━━ GIVEN RECORDS ━━

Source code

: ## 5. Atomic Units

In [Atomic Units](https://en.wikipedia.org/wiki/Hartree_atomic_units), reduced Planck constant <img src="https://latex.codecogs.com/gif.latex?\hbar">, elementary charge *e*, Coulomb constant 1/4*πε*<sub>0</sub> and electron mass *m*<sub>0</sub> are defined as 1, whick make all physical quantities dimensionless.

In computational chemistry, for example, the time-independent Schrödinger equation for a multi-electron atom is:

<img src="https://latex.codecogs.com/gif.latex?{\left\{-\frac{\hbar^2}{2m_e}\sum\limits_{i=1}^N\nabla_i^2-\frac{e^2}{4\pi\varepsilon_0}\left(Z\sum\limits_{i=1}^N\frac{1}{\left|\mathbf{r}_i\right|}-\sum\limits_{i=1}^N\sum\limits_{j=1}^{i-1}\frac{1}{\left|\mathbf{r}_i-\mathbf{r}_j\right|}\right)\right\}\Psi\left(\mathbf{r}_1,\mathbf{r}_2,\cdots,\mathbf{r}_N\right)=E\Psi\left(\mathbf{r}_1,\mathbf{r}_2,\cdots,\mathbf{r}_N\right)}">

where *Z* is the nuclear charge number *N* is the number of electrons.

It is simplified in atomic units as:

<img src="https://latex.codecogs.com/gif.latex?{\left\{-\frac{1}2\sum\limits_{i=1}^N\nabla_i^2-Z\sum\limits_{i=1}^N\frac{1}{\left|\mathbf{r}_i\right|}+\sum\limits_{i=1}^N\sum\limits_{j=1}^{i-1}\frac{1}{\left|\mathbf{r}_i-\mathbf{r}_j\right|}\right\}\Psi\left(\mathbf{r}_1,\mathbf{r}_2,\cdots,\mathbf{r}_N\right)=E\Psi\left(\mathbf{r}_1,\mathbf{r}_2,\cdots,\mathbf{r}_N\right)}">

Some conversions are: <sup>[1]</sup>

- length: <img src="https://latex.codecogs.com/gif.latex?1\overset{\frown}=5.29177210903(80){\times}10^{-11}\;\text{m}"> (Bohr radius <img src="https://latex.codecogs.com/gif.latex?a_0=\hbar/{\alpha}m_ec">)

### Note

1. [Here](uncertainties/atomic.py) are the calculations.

━━━

Your response must be one number, namely how many lines of the data contain the string "mathbf".

2